Cross-domain Learning Framework for Tracking Users in RIS-aided Multi-band ISAC Systems with Sparse Labeled Data
Jingzhi Hu, Dusit Niyato, Jun Luo
TL;DR
This work tackles UE tracking in RIS‑aided multi‑band ISAC systems using CSI indicators available from UL transmissions. It introduces X$^2$Track, a hierarchical, transformer‑based tracking function augmented with adversarial cross‑domain learning to mitigate sparse target‑domain labels by leveraging abundant source‑domain data. The framework encodes multi‑modal frame‑level CSI from direct and RIS paths, aggregates them with a time‑aware sequence encoder, and regresses 3D positions via a lightweight MLP, while aligning source and target feature spaces through a domain classifier trained with a gradient reversal. Simulation results show decimeter‑level axial tracking accuracy under strong interference and scarce labeling, and strong generalization to diverse target domains with less than 5% labeled data, highlighting practical viability for scalable, cross‑domain RIS‑MB ISAC deployments.
Abstract
Integrated sensing and communications (ISAC) is pivotal for 6G communications and is boosted by the rapid development of reconfigurable intelligent surfaces (RISs).

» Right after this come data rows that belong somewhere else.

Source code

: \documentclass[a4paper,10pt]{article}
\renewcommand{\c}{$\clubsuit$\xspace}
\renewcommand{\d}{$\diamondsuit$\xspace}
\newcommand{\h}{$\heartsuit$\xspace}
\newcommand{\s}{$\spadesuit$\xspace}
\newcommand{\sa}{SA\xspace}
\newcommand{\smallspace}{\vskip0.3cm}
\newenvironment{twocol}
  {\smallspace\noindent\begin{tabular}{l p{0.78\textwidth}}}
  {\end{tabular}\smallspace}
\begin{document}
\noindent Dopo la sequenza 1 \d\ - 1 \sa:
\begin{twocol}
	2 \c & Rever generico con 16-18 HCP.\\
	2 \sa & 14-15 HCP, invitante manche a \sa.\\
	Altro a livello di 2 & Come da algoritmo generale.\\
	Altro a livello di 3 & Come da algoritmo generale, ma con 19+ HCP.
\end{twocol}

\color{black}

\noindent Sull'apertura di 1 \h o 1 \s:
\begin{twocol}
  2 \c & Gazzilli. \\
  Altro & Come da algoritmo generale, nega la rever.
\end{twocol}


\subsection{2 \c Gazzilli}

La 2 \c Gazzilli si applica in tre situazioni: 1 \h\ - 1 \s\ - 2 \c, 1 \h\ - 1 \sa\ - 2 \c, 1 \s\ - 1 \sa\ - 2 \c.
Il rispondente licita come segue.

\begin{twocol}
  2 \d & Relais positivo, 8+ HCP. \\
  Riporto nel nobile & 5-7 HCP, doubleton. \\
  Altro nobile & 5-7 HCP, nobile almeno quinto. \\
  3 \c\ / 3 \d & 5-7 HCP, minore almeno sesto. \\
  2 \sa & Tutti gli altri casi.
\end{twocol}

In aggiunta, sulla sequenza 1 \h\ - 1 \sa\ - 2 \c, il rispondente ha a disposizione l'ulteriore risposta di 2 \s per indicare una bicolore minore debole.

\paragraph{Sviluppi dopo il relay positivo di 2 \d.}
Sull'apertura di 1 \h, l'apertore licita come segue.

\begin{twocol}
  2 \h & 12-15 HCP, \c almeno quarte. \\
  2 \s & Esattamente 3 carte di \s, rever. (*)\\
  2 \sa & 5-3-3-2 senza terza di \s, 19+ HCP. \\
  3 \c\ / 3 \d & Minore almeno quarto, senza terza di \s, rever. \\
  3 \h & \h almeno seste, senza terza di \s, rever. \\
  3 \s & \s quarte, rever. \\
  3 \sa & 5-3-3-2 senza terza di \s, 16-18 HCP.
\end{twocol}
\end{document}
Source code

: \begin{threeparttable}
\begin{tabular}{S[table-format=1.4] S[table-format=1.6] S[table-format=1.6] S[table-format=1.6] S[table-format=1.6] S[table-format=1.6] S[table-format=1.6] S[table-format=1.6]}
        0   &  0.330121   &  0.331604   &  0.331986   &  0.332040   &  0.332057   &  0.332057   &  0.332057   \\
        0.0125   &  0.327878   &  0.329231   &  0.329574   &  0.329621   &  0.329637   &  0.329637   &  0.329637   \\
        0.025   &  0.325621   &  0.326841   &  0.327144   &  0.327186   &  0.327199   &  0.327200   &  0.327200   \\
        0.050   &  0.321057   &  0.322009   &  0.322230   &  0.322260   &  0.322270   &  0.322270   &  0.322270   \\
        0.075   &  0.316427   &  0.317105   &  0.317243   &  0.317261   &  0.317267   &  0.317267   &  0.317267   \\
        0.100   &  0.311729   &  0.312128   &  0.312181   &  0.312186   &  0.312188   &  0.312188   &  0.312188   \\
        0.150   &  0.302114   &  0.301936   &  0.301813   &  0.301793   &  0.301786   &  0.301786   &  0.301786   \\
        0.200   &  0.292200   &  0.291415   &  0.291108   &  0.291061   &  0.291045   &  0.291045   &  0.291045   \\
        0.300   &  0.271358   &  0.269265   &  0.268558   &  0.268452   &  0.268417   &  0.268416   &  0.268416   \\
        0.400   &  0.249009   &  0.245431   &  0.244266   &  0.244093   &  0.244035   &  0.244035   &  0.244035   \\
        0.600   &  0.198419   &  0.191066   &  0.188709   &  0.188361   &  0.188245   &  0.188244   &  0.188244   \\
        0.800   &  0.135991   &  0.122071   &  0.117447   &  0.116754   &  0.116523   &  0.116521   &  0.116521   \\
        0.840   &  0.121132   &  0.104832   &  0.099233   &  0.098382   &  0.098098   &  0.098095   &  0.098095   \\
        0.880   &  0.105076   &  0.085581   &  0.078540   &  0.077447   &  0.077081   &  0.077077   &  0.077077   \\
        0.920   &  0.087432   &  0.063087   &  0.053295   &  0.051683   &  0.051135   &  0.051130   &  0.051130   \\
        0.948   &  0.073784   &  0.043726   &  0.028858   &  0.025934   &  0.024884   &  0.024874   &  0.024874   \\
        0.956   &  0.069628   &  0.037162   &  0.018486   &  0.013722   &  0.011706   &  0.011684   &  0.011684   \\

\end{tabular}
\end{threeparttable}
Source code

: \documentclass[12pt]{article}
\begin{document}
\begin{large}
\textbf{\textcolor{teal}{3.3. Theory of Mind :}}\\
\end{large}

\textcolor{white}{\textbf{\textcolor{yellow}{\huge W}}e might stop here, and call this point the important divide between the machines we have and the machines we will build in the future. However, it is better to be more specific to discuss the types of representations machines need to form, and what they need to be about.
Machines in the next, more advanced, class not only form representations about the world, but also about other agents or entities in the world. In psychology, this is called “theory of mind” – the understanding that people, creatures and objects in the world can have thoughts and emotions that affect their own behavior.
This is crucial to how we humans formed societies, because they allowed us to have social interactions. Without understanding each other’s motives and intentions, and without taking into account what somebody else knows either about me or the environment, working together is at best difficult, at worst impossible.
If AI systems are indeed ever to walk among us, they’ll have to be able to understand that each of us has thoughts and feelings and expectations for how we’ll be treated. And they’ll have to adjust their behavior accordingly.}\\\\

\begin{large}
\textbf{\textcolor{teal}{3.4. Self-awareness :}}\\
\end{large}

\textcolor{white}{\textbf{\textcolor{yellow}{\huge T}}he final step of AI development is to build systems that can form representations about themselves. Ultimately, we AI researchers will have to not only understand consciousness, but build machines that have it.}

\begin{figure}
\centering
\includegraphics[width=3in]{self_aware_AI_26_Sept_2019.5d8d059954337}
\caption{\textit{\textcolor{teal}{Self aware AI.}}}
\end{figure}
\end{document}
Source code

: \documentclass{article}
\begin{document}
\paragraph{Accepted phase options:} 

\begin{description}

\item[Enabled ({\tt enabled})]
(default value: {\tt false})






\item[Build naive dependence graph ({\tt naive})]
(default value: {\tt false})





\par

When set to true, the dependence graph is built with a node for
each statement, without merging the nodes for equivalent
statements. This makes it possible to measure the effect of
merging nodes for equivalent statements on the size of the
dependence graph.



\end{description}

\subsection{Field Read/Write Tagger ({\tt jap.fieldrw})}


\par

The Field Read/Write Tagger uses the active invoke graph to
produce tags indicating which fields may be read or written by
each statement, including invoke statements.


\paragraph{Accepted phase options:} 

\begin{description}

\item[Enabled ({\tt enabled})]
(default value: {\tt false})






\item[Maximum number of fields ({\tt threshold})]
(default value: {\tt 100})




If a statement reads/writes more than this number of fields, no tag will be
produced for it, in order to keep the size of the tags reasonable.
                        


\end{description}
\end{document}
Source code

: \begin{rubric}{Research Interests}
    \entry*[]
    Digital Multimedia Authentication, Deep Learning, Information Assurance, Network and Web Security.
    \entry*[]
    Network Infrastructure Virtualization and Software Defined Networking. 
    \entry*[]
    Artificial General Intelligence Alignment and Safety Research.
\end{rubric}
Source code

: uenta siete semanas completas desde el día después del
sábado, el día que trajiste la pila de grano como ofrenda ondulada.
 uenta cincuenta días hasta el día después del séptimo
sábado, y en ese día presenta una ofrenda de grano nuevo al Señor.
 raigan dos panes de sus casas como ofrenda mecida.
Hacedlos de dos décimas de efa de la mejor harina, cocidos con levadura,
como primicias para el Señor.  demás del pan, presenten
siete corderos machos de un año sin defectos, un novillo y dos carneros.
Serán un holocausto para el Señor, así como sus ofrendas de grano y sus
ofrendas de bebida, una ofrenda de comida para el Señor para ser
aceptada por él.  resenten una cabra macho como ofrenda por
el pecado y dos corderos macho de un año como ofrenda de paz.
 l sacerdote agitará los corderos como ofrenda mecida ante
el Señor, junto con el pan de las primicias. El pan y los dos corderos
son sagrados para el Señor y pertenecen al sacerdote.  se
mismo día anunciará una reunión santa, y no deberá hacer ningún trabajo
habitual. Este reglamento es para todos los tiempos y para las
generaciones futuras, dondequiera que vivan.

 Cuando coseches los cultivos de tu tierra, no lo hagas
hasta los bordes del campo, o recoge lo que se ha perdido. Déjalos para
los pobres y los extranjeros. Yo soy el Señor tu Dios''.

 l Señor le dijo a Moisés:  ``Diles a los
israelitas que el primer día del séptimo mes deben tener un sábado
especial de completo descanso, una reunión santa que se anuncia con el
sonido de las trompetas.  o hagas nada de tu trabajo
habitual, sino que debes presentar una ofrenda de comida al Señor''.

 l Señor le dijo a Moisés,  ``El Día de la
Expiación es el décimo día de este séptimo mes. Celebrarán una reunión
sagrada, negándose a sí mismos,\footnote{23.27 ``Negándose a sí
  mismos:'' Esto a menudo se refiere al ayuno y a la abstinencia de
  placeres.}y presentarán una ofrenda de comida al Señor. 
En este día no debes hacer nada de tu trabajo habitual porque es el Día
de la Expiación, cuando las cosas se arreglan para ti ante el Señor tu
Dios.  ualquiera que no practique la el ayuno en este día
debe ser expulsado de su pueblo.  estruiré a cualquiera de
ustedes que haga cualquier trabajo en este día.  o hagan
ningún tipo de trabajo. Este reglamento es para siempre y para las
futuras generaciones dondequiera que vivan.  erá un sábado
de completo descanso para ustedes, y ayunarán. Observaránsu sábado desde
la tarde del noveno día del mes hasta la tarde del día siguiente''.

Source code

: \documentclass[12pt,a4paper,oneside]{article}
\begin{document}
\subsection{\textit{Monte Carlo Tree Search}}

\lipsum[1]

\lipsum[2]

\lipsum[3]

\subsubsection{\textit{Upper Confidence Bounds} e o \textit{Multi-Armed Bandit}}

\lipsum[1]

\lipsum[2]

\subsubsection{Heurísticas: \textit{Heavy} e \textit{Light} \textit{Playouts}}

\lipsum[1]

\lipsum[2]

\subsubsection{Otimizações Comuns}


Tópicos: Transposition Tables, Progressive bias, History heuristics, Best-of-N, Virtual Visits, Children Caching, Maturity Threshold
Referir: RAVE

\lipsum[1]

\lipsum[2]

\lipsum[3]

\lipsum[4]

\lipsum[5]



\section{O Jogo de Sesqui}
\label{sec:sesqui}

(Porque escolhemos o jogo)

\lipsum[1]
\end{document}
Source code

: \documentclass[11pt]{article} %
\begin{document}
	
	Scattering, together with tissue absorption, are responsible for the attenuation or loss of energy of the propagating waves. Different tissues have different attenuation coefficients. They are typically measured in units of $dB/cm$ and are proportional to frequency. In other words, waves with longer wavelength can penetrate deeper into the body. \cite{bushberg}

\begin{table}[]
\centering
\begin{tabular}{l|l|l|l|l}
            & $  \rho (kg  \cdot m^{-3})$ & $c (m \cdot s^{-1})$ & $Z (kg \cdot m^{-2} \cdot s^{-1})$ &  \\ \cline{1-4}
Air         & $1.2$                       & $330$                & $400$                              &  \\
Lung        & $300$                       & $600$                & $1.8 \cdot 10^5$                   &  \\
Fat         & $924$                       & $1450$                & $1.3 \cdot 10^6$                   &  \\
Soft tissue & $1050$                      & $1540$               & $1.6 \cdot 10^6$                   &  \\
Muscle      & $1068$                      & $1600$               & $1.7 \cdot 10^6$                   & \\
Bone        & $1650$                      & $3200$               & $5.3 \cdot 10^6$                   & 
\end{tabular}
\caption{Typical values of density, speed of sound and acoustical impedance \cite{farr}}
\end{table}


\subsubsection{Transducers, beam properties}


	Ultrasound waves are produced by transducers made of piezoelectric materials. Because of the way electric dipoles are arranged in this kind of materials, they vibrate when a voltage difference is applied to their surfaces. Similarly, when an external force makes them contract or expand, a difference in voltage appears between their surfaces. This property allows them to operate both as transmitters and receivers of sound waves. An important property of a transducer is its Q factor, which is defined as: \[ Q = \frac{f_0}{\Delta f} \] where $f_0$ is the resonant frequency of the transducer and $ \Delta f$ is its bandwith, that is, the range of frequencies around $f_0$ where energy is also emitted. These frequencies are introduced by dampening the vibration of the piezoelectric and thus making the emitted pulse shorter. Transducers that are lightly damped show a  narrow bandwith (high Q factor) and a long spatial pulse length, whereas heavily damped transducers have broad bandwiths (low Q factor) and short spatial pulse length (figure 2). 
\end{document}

Using the channel state information (CSI) across multiple frequency bands, RIS-aided multi-band ISAC systems can potentially track users' positions with high precision. Though tracking with CSI is desirable as no communication overheads are incurred, it faces challenges due to the multi-modalities of CSI samples, irregular and asynchronous data traffic, and sparse labeled data for learning the tracking function. This paper proposes the X2Track framework, where we model the tracking function by a hierarchical architecture, jointly utilizing multi-modal CSI indicators across multiple bands, and optimize it in a cross-domain manner, tackling the sparsity of labeled data for the target deployment environment (namely, target domain) by adapting the knowledge learned from another environment (namely, source domain). Under X2Track, we design an efficient deep learning algorithm to minimize tracking errors, based on transformer neural networks and adversarial learning techniques. Simulation results verify that X2Track achieves decimeter-level axial tracking errors even under scarce UL data traffic and strong interference conditions and can adapt to diverse deployment environments with fewer than 5% training data, or equivalently, 5 minutes of UE tracks, being labeled.